ABOUT THIS EXERCISE:
Transcribe the records below exactly as written, from the opening line through the line that contains "The AWS S3 listing".

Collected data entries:
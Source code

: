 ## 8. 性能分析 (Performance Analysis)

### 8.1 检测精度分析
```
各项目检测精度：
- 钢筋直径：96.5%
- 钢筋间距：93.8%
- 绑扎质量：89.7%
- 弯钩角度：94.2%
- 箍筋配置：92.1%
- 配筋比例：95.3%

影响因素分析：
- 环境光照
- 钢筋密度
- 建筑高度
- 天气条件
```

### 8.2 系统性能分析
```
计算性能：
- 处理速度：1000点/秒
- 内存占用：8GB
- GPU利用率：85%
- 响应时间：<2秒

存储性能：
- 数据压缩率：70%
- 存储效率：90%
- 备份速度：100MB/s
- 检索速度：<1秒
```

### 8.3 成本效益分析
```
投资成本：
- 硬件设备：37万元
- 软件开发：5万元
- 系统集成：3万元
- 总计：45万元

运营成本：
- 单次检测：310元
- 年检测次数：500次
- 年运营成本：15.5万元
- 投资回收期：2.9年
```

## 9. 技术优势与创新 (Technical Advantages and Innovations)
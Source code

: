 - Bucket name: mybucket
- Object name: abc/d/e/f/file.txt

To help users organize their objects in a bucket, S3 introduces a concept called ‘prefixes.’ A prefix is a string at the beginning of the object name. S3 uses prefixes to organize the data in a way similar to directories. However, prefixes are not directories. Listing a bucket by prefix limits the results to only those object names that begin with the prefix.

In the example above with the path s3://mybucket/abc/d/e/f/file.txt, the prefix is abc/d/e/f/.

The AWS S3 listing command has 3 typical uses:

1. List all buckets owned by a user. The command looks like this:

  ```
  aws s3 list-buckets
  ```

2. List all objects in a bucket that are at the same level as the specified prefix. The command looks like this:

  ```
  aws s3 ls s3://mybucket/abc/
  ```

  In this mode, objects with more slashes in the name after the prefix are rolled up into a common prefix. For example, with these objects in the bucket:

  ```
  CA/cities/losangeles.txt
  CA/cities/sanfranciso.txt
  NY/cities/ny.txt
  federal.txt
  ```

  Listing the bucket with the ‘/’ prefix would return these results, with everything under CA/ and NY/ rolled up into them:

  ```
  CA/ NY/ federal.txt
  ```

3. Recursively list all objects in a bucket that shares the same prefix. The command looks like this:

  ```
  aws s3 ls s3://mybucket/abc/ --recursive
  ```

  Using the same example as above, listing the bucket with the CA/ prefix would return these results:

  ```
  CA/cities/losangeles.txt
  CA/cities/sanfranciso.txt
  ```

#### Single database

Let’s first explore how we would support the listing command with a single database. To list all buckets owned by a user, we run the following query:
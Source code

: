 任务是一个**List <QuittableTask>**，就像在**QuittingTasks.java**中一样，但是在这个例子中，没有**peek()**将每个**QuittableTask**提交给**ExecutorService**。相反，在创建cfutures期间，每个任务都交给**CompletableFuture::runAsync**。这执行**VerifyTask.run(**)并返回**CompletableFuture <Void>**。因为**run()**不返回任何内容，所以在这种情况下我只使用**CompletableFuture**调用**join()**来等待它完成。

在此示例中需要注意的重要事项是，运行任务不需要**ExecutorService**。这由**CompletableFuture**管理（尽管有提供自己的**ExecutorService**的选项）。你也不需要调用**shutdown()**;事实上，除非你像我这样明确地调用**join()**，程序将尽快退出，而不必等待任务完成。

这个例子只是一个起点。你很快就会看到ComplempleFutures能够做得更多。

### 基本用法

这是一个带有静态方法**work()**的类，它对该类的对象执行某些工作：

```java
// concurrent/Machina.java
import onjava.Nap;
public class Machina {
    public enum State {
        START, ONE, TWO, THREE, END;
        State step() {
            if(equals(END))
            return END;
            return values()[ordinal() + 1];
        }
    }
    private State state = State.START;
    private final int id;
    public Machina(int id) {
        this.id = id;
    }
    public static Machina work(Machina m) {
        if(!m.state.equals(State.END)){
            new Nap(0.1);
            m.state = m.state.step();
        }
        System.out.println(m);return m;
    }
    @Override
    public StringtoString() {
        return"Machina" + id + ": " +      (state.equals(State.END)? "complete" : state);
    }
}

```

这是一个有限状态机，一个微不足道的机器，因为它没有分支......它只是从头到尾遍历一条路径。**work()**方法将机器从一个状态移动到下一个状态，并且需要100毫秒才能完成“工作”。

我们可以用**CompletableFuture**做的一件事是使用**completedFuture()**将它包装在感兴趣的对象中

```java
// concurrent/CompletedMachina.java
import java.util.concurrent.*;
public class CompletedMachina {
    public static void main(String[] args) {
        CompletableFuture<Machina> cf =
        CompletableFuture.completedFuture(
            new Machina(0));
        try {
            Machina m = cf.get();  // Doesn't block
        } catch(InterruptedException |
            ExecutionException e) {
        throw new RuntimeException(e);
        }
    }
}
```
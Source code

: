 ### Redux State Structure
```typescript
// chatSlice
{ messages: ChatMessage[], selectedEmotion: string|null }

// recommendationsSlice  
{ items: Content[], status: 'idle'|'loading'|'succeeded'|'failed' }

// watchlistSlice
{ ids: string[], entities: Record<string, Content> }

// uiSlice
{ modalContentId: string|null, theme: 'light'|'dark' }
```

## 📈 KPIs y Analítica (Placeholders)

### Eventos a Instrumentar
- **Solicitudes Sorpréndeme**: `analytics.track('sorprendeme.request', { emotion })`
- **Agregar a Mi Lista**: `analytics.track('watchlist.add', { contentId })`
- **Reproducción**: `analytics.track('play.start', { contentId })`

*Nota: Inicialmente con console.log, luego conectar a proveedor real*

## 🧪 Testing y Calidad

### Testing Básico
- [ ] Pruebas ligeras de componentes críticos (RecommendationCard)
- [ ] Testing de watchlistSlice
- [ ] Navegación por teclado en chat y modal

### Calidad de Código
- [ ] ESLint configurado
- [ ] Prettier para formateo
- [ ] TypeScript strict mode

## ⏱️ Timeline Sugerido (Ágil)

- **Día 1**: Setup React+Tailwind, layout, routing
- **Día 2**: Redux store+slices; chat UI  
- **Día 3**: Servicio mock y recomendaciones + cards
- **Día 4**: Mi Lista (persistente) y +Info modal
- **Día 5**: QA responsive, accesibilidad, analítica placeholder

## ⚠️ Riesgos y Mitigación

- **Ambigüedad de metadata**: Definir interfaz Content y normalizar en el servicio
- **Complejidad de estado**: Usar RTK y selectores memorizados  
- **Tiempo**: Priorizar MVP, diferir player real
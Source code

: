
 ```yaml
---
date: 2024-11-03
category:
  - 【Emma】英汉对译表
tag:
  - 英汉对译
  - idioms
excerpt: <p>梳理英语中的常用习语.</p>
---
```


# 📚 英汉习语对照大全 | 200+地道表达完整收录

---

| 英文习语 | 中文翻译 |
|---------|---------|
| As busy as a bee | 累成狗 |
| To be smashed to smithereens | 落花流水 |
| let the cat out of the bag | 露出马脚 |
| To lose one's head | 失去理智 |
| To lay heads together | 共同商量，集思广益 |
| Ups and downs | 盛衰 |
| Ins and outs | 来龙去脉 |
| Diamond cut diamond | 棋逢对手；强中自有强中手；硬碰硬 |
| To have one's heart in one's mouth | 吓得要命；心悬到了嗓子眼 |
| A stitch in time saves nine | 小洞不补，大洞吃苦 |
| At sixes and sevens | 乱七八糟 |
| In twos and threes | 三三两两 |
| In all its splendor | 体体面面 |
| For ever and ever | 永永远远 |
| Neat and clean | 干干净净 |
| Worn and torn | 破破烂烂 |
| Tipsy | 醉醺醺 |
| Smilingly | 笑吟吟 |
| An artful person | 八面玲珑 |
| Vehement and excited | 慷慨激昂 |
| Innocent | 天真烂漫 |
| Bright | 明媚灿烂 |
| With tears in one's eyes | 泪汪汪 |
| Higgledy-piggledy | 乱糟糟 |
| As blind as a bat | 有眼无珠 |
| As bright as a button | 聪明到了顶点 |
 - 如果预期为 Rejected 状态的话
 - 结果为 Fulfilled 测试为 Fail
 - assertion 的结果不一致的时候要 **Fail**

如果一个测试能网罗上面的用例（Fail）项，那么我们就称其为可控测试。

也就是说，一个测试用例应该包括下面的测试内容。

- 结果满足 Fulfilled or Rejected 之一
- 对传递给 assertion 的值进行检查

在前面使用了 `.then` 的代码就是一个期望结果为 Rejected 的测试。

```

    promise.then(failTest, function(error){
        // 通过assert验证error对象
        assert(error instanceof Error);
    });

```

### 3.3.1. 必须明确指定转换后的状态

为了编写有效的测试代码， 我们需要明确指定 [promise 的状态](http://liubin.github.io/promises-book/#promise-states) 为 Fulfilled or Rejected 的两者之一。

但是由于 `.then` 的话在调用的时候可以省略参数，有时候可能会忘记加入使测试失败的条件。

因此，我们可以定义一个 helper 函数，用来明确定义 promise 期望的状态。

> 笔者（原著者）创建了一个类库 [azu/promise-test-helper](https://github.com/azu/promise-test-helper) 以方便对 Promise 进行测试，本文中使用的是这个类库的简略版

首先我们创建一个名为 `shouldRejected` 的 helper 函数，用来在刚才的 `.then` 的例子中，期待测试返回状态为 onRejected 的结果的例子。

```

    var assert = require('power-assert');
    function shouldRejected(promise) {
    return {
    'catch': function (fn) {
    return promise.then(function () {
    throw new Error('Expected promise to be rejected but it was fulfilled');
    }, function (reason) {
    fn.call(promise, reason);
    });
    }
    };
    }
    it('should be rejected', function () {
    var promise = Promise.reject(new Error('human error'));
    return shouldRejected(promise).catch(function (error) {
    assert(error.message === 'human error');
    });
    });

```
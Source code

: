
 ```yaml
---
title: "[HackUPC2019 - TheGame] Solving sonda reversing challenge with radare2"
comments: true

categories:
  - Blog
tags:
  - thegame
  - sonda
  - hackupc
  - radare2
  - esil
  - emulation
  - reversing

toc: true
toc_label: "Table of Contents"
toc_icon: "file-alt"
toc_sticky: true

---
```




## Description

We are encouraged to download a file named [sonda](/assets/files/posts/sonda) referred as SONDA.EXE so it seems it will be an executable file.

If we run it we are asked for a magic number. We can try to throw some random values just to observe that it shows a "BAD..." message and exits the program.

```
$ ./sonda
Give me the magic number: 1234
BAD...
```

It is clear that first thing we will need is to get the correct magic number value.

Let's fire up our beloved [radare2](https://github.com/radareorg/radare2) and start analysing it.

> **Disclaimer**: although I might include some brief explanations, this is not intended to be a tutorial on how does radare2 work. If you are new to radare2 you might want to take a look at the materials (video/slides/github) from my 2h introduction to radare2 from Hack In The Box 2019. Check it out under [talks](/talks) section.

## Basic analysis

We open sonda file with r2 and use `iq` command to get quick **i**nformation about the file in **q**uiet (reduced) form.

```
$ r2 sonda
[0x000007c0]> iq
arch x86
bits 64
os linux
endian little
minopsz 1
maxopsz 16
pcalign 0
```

RESPONSE AREA:
Source code

: ## 8. 性能分析 (Performance Analysis)

### 8.1 检测精度分析
```
各项目检测精度：
- 钢筋直径：96.5%
- 钢筋间距：93.8%
- 绑扎质量：89.7%
- 弯钩角度：94.2%
- 箍筋配置：92.1%
- 配筋比例：95.3%

影响因素分析：
- 环境光照
- 钢筋密度
- 建筑高度
- 天气条件
```

### 8.2 系统性能分析
```
计算性能：
- 处理速度：1000点/秒
- 内存占用：8GB
- GPU利用率：85%
- 响应时间：<2秒

存储性能：
- 数据压缩率：70%
- 存储效率：90%
- 备份速度：100MB/s
- 检索速度：<1秒
```

### 8.3 成本效益分析
```
投资成本：
- 硬件设备：37万元
- 软件开发：5万元
- 系统集成：3万元
- 总计：45万元

运营成本：
- 单次检测：310元
- 年检测次数：500次
- 年运营成本：15.5万元
- 投资回收期：2.9年
```

## 9. 技术优势与创新 (Technical Advantages and Innovations)
Source code

: - Bucket name: mybucket
- Object name: abc/d/e/f/file.txt

To help users organize their objects in a bucket, S3 introduces a concept called ‘prefixes.’ A prefix is a string at the beginning of the object name. S3 uses prefixes to organize the data in a way similar to directories. However, prefixes are not directories. Listing a bucket by prefix limits the results to only those object names that begin with the prefix.

In the example above with the path s3://mybucket/abc/d/e/f/file.txt, the prefix is abc/d/e/f/.

The AWS S3 listing command has 3 typical uses:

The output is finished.